PythonDND was the first personal project that I did. Admittedly, I went into this project blind. I had been searching for a project and found one when I started playing DND with a group of friends and there was an admitted lack of table top figures for a table top role playing game. I decided that I could make an interactive battle map for Dungeons and Dragons (DND) in which the Dungeon Master (DM) can place make maps and place whatever entities they want depending on the encounter they wanted to create. This would (ideally) be complete with different types of attacks that work on different ranges and have different areas of effect and what not. I did not know what I was getting into.
I have a few regrets with this project. Namely, that it is purely in python. This comes with a couple of issues as it is difficult to make a performant GUI application within this language. I worked around this by having it to where a new frame is generated only when a change happens, however that does nothing to speed up the frame generation itself. I would love to revisit this project. Preferably, I would make this into a server based application that presents a website for clients to connect to. And if I wanted to do a full rewrite, I would not use python, at least not to this degree.
Initially this project was OOP hell. I did not understand how to properly cleanup and update objects which led to a lot of wasted memory. This was however a fantastic learning experience. I created a class for the entities, for the map, for player controls, they got passed to each other, there were callbacks. I was drowning from objects that were created needlessly and the processing time of the too many for loops that I had used. I knew that I had to restructure these so that everything was not being stored in memory. I was learning about SQL at the time so of course, I figured I could use and SQL database to store objects, attacks, game state, etc. etc. This is an interesting decision, and in retrospect, I probably should have reworked by original classes so that they were more streamlined. Regardless, I created a SQL database using SQLite as the idea of using a local file as the database appealed to me since it eliminates the need to have a working instance of some external service being available and it can simply read some text from a file.
I took this idea way too far however. I do still agree that using a SQLite database is fitting for some parts of this application. The main drawback of using one is increased IO time as your query is processed and results are returned. I feel as though for storing entity types, attack types, saved game state and other static information that needs to be loaded in initially is a good application. I took my use of the database a bit far in this project, however at the time it solved my problems and allowed me to continue working on features.

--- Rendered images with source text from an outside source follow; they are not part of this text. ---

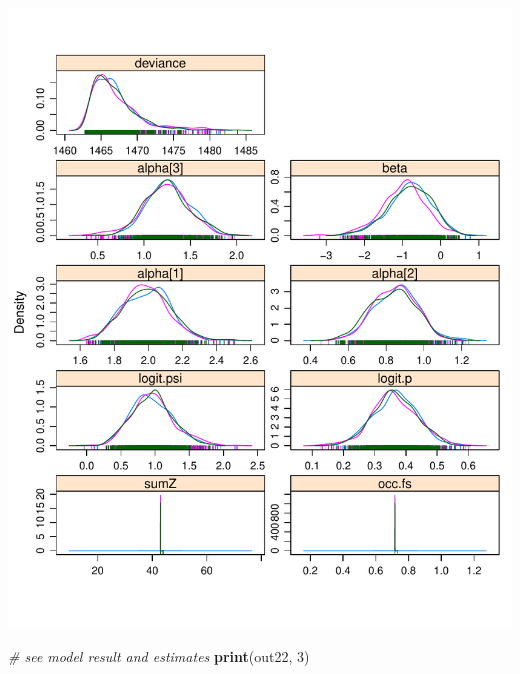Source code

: \documentclass[]{book}
\newenvironment{Shaded}{\begin{snugshade}}{\end{snugshade}}
\newcommand{\KeywordTok}[1]{\textcolor[rgb]{0.13,0.29,0.53}{\textbf{{#1}}}}
\newcommand{\DecValTok}[1]{\textcolor[rgb]{0.00,0.00,0.81}{{#1}}}
\newcommand{\CommentTok}[1]{\textcolor[rgb]{0.56,0.35,0.01}{\textit{{#1}}}}
\newcommand{\NormalTok}[1]{{#1}}
\begin{document}
\includegraphics{Simul-Machalilla-book_files/figure-latex/Bayesian-3.pdf}

\begin{Shaded}
\begin{Highlighting}[]
\CommentTok{# see model result and estimates  }
\KeywordTok{print}\NormalTok{(out22, }\DecValTok{3}\NormalTok{)}
\end{Highlighting}
\end{Shaded}
\end{document}
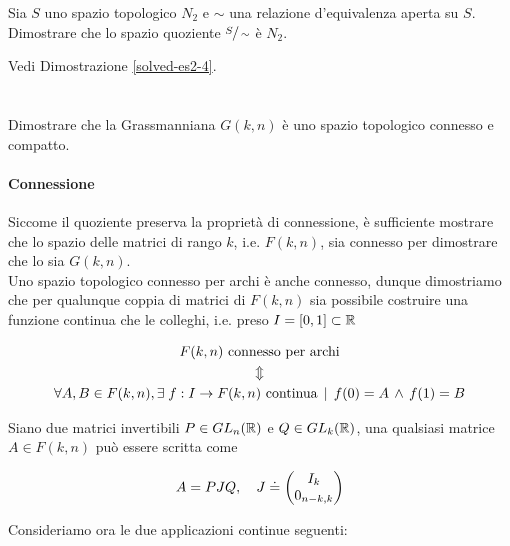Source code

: \begin{tcolorbox}
	Sia $ S $ uno spazio topologico $ N_{2} $ e $ \sim $ una relazione d'equivalenza aperta su $ S $. Dimostrare che lo spazio quoziente $ \sfrac{S}{\sim} $ è $ N_{2} $.
\end{tcolorbox}

Vedi Dimostrazione \ref{solved-es2-4}.

%

\newpage

%

\section{}\label{es2-5}

\begin{tcolorbox}
	Dimostrare che la Grassmanniana $ G(k,n) $ è uno spazio topologico connesso e compatto.
\end{tcolorbox}

\paragraph{Connessione}

Siccome il quoziente preserva la proprietà di connessione, è sufficiente mostrare che lo spazio delle matrici di rango $ k $, i.e. $ F(k,n) $, sia connesso per dimostrare che lo sia $ G(k,n) $.\\
Uno spazio topologico connesso per archi è anche connesso, dunque dimostriamo che per qualunque coppia di matrici di $ F(k,n) $ sia possibile costruire una funzione continua che le colleghi, i.e. preso $ I = [0,1] \subset \mathbb{R} $

\begin{gather}
	F(k,n) \text{ connesso per archi} \nonumber\\
	\Updownarrow\\
	\forall A, B \in F(k,n), \E f : I \to F(k,n) \text{ continua} %
	\, \mid \, f(0) = A \, \wedge \, f(1) = B \nonumber
\end{gather}

Siano due matrici invertibili $ P \in GL_{n}(\mathbb{R}) $ e $ Q \in GL_{k}(\mathbb{R}) $, una qualsiasi matrice $ A \in F(k,n) $ può essere scritta come

\begin{equation}
	A = P J Q \qcomma J \doteq \pmqty{I_{k} \\ 0_{n-k,k}}
\end{equation}

Consideriamo ora le due applicazioni continue seguenti:

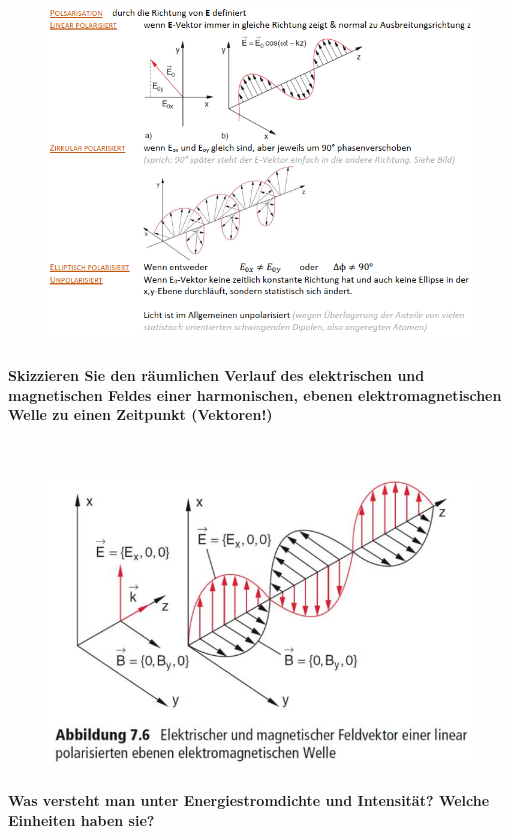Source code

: \documentclass[a4paper, 11pt, ngerman, parskip=half]{scrartcl}
\begin{document}
\begin{figure}[H]
    \centering
    \includegraphics[width=14cm]{image/13/3.png}
\end{figure}

\paragraph{Skizzieren Sie den räumlichen Verlauf des elektrischen und magnetischen Feldes einer
harmonischen, ebenen elektromagnetischen Welle zu einen Zeitpunkt (Vektoren!)} ~

\begin{figure}[H]
    \centering
    \includegraphics[width=10 cm]{image/13/4.png}
\end{figure}

\paragraph{Was versteht man unter Energiestromdichte und Intensität? Welche Einheiten haben sie?} ~
\end{document}
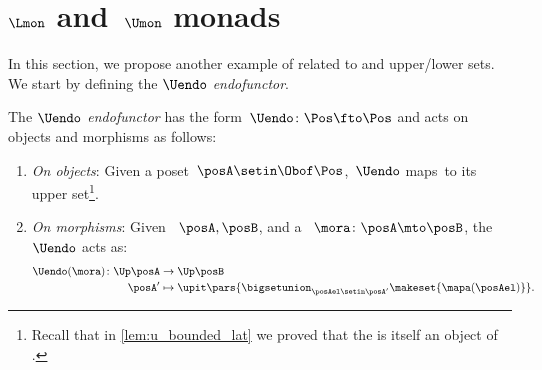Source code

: %
%

\section{$\Lmon$ and~$\Umon$ monads}
In this section, we propose another example of  related to  and upper/lower sets.
We start by defining the \emph{$\Uendo$ endofunctor}.
\begin{definition}
    \label{def:Uendo}
    The \emph{$\Uendo$ endofunctor} has the form~$\Uendo \colon \Pos \fto \Pos$ and acts on objects and morphisms as follows:
    \begin{enumerate}
        \item \emph{On objects}: Given a poset~$\posA \setin \Obof\Pos$,~$\Uendo$ maps~\posA to its upper set\footnote{Recall that in \cref{lem:u_bounded_lat} we proved that the  is itself an object of \Pos.
              }.
        \item \emph{On morphisms}: Given ~$\posA,\posB$, and a ~$\mora \colon \posA\mto \posB$, the~$\Uendo$  acts as:
              \begin{equation}
                  \begin{aligned}
                      \Uendo(\mora)\colon \Up \posA & \to \Up \posB \\
                      \posA'                        & \mapsto \upit \pars{ \bigsetunion_{\posAel\setin \posA'} \makeset{\mapa(\posAel)}}.
                  \end{aligned}
              \end{equation}
    \end{enumerate}
\end{definition}

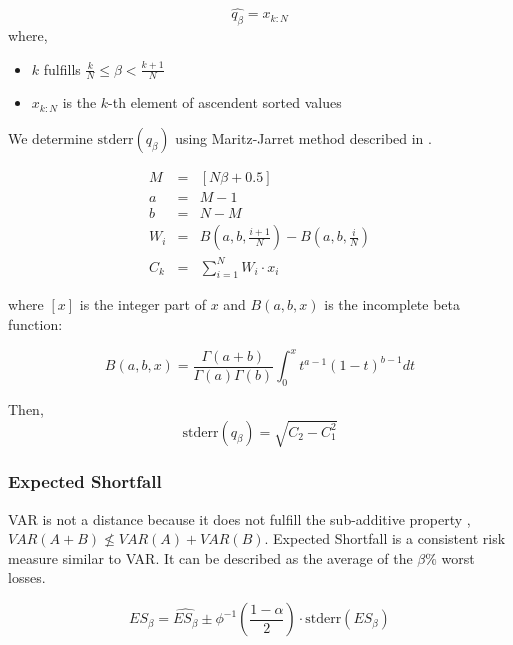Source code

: \documentclass[a4paper,12pt,final]{article}
\begin{document}
\begin{displaymath}
\widehat{q_{\beta}} = x_{k:N}
\end{displaymath}
where,
\begin{itemize}
\item $k$ fulfills $\frac{k}{N} \leq \beta < \frac{k+1}{N}$
\item $x_{k:N}$ is the $k$-th element of ascendent sorted values
\end{itemize}

We determine $\textrm{stderr}(q_{\beta})$ using Maritz-Jarret method described
in \cite{quant:algor}.

\begin{eqnarray}
M   & = & [N \beta + 0.5] \nonumber \\
a   & = & M - 1 \nonumber \\
b   & = & N - M \nonumber \\
W_i & = & B(a,b,\frac{i+1}{N}) - B(a,b,\frac{i}{N}) \nonumber \\
C_k & = & \sum_{i=1}^{N} W_i \cdot x_i \nonumber
\end{eqnarray}

where $[x]$ is the integer part of $x$ and $B(a,b,x)$ is the incomplete beta 
function:

\begin{displaymath}
B(a,b,x)=\frac{\Gamma(a+b)}{\Gamma(a)\Gamma(b)}\int_0^x t^{a-1} (1-t)^{b-1} dt
\end{displaymath}

Then,
\begin{displaymath}
\textrm{stderr}(q_{\beta}) = \sqrt{C_2 - C_1^2}
\end{displaymath}

\subsubsection{Expected Shortfall}
VAR is not a distance because it does not fulfill the sub-additive property 
\cite{var:varbad}, $VAR(A+B) \nleq VAR(A)+VAR(B)$. Expected Shortfall is a 
consistent risk measure \cite{var:eshortfall} similar to VAR. It can be described
as the average of the $\beta\%$ worst losses.

\begin{displaymath}
ES_{\beta} = \widehat{ES_{\beta}} \pm \phi^{-1}\left(\frac{1-\alpha}{2}\right) \cdot \textrm{stderr}(ES_{\beta})
\end{displaymath}
\end{document}
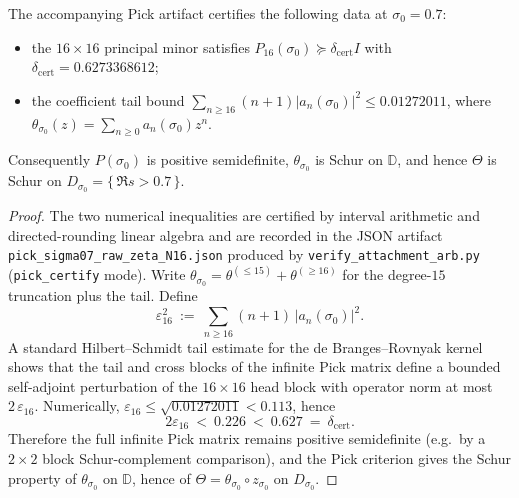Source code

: \documentclass[11pt]{article}
\begin{document}
\begin{proposition}[Certified Pick gap at $\sigma_0=0.7$]\label{prop:pick-gap}
The accompanying Pick artifact certifies the following data at $\sigma_0=0.7$:
\begin{itemize}
\item the $16\times 16$ principal minor satisfies $P_{16}(\sigma_0)\succeq \delta_{\mathrm{cert}} I$ with $\delta_{\mathrm{cert}}=0.6273368612$;
\item the coefficient tail bound $\sum_{n\ge 16}(n+1)|a_n(\sigma_0)|^2\le 0.01272011$, where $\theta_{\sigma_0}(z)=\sum_{n\ge 0}a_n(\sigma_0)z^n$.
\end{itemize}
Consequently $P(\sigma_0)$ is positive semidefinite, $\theta_{\sigma_0}$ is Schur on $\mathbb D$, and hence $\Theta$ is Schur on $D_{\sigma_0}=\{\,\Re s>0.7\,\}$.
\end{proposition}
\begin{proof}
The two numerical inequalities are certified by interval arithmetic and directed-rounding linear algebra and are recorded in the JSON artifact
\texttt{pick\_sigma07\_raw\_zeta\_N16.json} produced by \texttt{verify\_attachment\_arb.py} (\texttt{pick\_certify} mode).
Write $\theta_{\sigma_0}=\theta^{(\le 15)}+\theta^{(\ge 16)}$ for the degree-$15$ truncation plus the tail.
Define
\[
  \varepsilon_{16}^2\ :=\ \sum_{n\ge 16}(n+1)\,|a_n(\sigma_0)|^2.
\]
A standard Hilbert--Schmidt tail estimate for the de Branges--Rovnyak kernel shows that the tail and cross blocks of the infinite Pick matrix define a bounded self-adjoint perturbation of the $16\times 16$ head block with operator norm at most $2\,\varepsilon_{16}$.
Numerically, $\varepsilon_{16}\le \sqrt{0.01272011}<0.113$, hence
\[
  2\varepsilon_{16}\ <\ 0.226\ <\ 0.627\ =\ \delta_{\mathrm{cert}}.
\]
Therefore the full infinite Pick matrix remains positive semidefinite (e.g.\ by a $2\times 2$ block Schur-complement comparison), and the Pick criterion gives the Schur property of $\theta_{\sigma_0}$ on $\mathbb D$, hence of $\Theta=\theta_{\sigma_0}\circ z_{\sigma_0}$ on $D_{\sigma_0}$.
\end{proof}
\end{document}
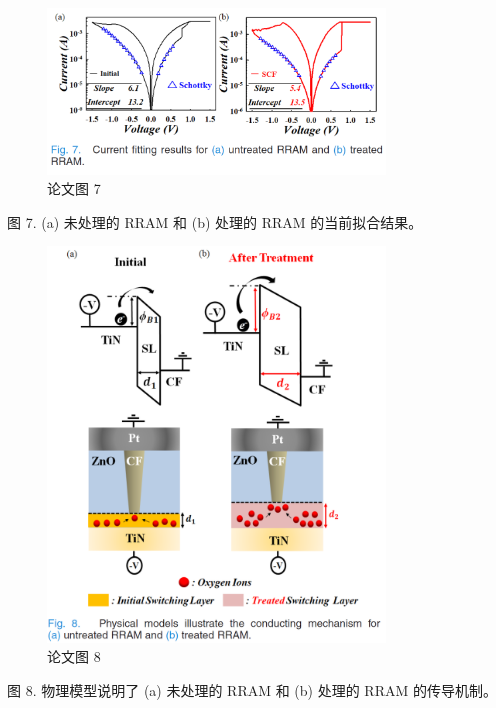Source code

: \begin{figure}[htb]
\centering 
\includegraphics[width=0.80\textwidth]{img/c1m7.png} 
\caption{论文图 7}
\label{Test}
\end{figure}
图 7. (a) 未处理的 RRAM 和 (b) 处理的 RRAM 的当前拟合结果。

\begin{figure}[htb]
\centering 
\includegraphics[width=0.80\textwidth]{img/c1m8.png} 
\caption{论文图 8}
\label{Test}
\end{figure}
图 8. 物理模型说明了 (a) 未处理的 RRAM 和 (b) 处理的 RRAM 的传导机制。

Starting an instance of the app, you are greeted by the top left menu. The settings option allows you to adjust the keybinds that are currently available, otherwise you can create or load a campaign. A campaign is a collection of encounters, entities, and attacks that have been customized by the DM to suite the needs of the campaign. This came around as it follows the structure of the game itself as well allows the DM to easily reuse the characters for other sessions. You can setup a campaign multiple encounters ready to go so that the DM could multiple scenes ready to go. Encounters are selected by the other menu shown above.
Loading into an encounter presents you with a map with whatever entities exist in the encounter placed on it. If you have not assigned a sprite image to the entities, they are assigned a color based on their role, blue for players, red for enemies. Sprites are added by uploading the image that you want to be used to the "res/sprites" directory. A blank is provided to let people have something to easily fill in.
I truly love this project, it is what really ignited my passion for programming and just as advice tells you not to do--I made a project I cared about for my first one. Even when finishing it up, this project felt incomplete. With what I have learned since, I know that with a revisit instead of a rewrite, I could fix some things. I want to expand on the attack system and actually manage to implement targeting to have different ranges and shapes for who gets selected. I feel as though I could expand on the code that I have already written to patch this project up in some regards. Doing full justice for the initial ideas I had for this project however would require a full rewrite and a rename since PythonDND would no longer be accurate. I will embark on creating my initial vision at one point in time, however fully recognizing the scale of this project now, I am waiting until I find the proper tools to build my app with.